Comic | Katharina Greve: Die dicke Prinzessin Petronia
»Die dicke Prinzessin Petronia« ist Thronfolgerin in spe – und trotzdem deutlich unbekannter als der von ihr gehasste Kleine Prinz. Katharina Greve hält ihren Alltag auf dem wohl kleinsten Planeten des Alls in reduzierten Strichen fest – und entfesselt unendliche Weiten an trockenem Humor. Von CHRISTIAN NEUBERT
Der kleine Prinz? »Ein Schleimer«. Sagt jemand, der das wissen muss: Seine Cousine Petronia. Prinzessin Petronia. Die mit dem Vorrecht auf den Thron, die aber trotzdem keiner kennt. Weil er einfach so süß ist, ihr kleiner Cousin, und obenauf ständig kalenderspruchtaugliche Phrasen drischt, und sie… naja, halt nicht Sie ist immer grantig, ist stämmig mit Tendenz zu bullig, so richtig, mit nach vorn geschobener Stirn, wenig einladender Körperhaltung und misstrauischem bis grimmigem Blick.

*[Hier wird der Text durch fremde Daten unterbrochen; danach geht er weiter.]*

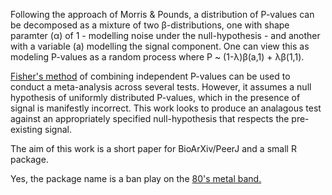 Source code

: Following the approach of Morris & Pounds, a distribution of P-values can be decomposed as a mixture of two β-distributions, one with shape paramter (α) of 1 - modelling noise under the null-hypothesis - and another with a variable (a) modelling the signal component. One can view this as modeling P-values as a random process where P ~ (1-λ)β(a,1) + λβ(1,1).

[Fisher's method](https://en.wikipedia.org/wiki/Fisher%27s_method) of combining independent P-values can be used to conduct a meta-analysis across several tests. However, it assumes a null hypothesis of uniformly distributed P-values, which in the presence of signal is manifestly incorrect. This work looks to produce an analagous test against an appropriately specified null-hypothesis that respects the pre-existing signal.

The aim of this work is a short paper for BioArXiv/PeerJ and a small R package.

Yes, the package name is a ban play on the [80's metal band.](https://en.wikipedia.org/wiki/Megadeth)
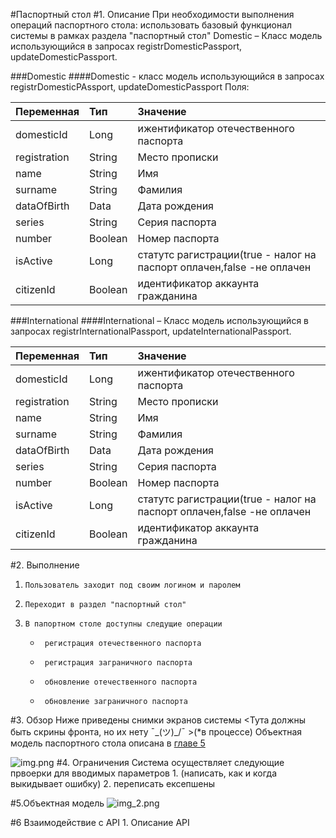 #Паспортный стол 
#1.     Описание 
При необходимости выполнения операций паспортного стола: использовать базовый функционал системы в рамках раздела "паспортный стол"
Domestic – Класс модель использующийся в запросах registrDomesticPassport, updateDomesticPassport.



###Domestic
####Domestic - класс модель использующийся в запросах registrDomesticPAssport, updateDomesticPassport
Поля:


| Переменная      | Тип      | Значение |
|:-------------   |:-------  | :-------------|
| domesticId      | Long     | ижентификатор отечественного паспорта  |
| registration    | String   | Место прописки   |
| name            | String   | Имя |
| surname         | String   | Фамилия |
| dataOfBirth     | Data     | Дата рождения |
| series          | String   | Серия паспорта |
| number          | Boolean  | Номер паспорта |
| isActive        | Long     | статутс рагистрации(true - налог на паспорт оплачен,false -не оплачен  |
| citizenId       | Boolean  | идентификатор аккаунта гражданина |
###International
####International – Класс модель использующийся в запросах registrInternationalPassport, updateInternationalPassport.

| Переменная      | Тип      | Значение |
|:-------------   |:-------  | :-------------|
| domesticId      | Long     | ижентификатор отечественного паспорта  |
| registration    | String   | Место прописки   |
| name            | String   | Имя |
| surname         | String   | Фамилия |
| dataOfBirth     | Data     | Дата рождения |
| series          | String   | Серия паспорта |
| number          | Boolean  | Номер паспорта |
| isActive        | Long     | статутс рагистрации(true - налог на паспорт оплачен,false -не оплачен  |
| citizenId       | Boolean  | идентификатор аккаунта гражданина |

#2.     Выполнение 
  1.     Пользователь заходит под своим логином и паролем 
  2.     Переходит в раздел "паспортный стол"
  3.     В папортном столе доступны следущие операции
     -      регистрация отечественного паспорта    
     -      регистрация заграничного паспорта
     -      обновление отечественного паспорта
     -      обновление заграничного паспорта
          
#3.     Обзор
Ниже приведены снимки экранов системы
<Тута должны быть скрины фронта, но их нету  ¯\_(ツ)_/¯ >(*в процессе)
Объектная модель паспортного стола описана в [ главе 5](#5)

![img.png](img.png)
#4.     Ограничения 
Система осуществляет следующие првоерки для вводимых параметров
     1.  (написать, как и когда выкидывает ошибку)
     2. переписать  ексепшены

#5.Объектная модель
![img_2.png](img_2.png)

#6      Взаимодействие с API
     1.   Описание API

Von der Inanspruchnahme des Throns ist Petronia weit weg. Ihre Mutter, Königin Petrolia I. höchstselbst, hat sie sozusagen ausgelagert – auf einem winzigen Steinklumpen von einem Planeten. Weil »der Palast – zu eng. Aber das All: Unendliche Weiten«, um´s mit Petronias Queen Mum zu sagen.
Die Welt ist klein
»Herrschen« sinniert Petronia, ist merkwürdigerweise ein schwaches Verb. Das einzige, was auf ihrem Planeten herrscht, ist Langeweile. Für die Leser*innen kommt die allerdings nie auf: Die One Pager, mit denen Katharina Greve Petronias zwangsläufig abenteuerarmen Alltag festhält, sind humorvolle Bestandsaufnahmen der Tristesse. Das urkomische Potential entfaltet der Comicband durch den melancholischen und zornigen, aber auch belesenen und schlauen Blick, mit dem Petronia die Welt sieht. Nix also mit »man sieht nur mit dem Herzen gut«: »Mit der Lupe sieht man besser.«
Futter für die altklugen Weisheiten und die geistreichen Rants der dicken Prinzessin liefern dabei nicht nur Sonne, Mond und Sterne, sondern die Unwägbarkeiten des Universums: Entwickeln sich die Einzeller, mit der sie sich den Planeten teilt, in einigen Jahrmillionen vielleicht zu feindseligen Geschöpfen? Mit welcher Wucht muss sie einen Stein ins All schleudern, damit er als Mond ihren Planeten umkreist? Daneben birgt auch das konfliktgeladene Mutter-Tochter-Verhältnis, das sich in Geschenken und Ausflügen offenbart, ungeahntes Lachpotential. Es ist schlicht Greves trockenhumoriger Einfallsreichtum, der den Band über alle Seiten hinweg trägt, ohne dass sich die übersichtliche Grundkonstellation erschöpft.
Unendliche witzige Weiten
Die reduzierten, klar umrissenen Zeichnungen leisten dazu ihr Übriges. Greves grantige Heldin besteht aus wenigen schwungvollen Linien, die alles an Ausdruck bergen, was sie an Emotionen draufhat: Wut, Ärger, Neid, Schwermut. Das mit wenigen Farben flächig kolorierte Endergebnis steht der Strip-Reihe so gut wie durchschnittlich süßen Prinzessinnen die von Petronia gehassten rosa Rüschenkleidchen.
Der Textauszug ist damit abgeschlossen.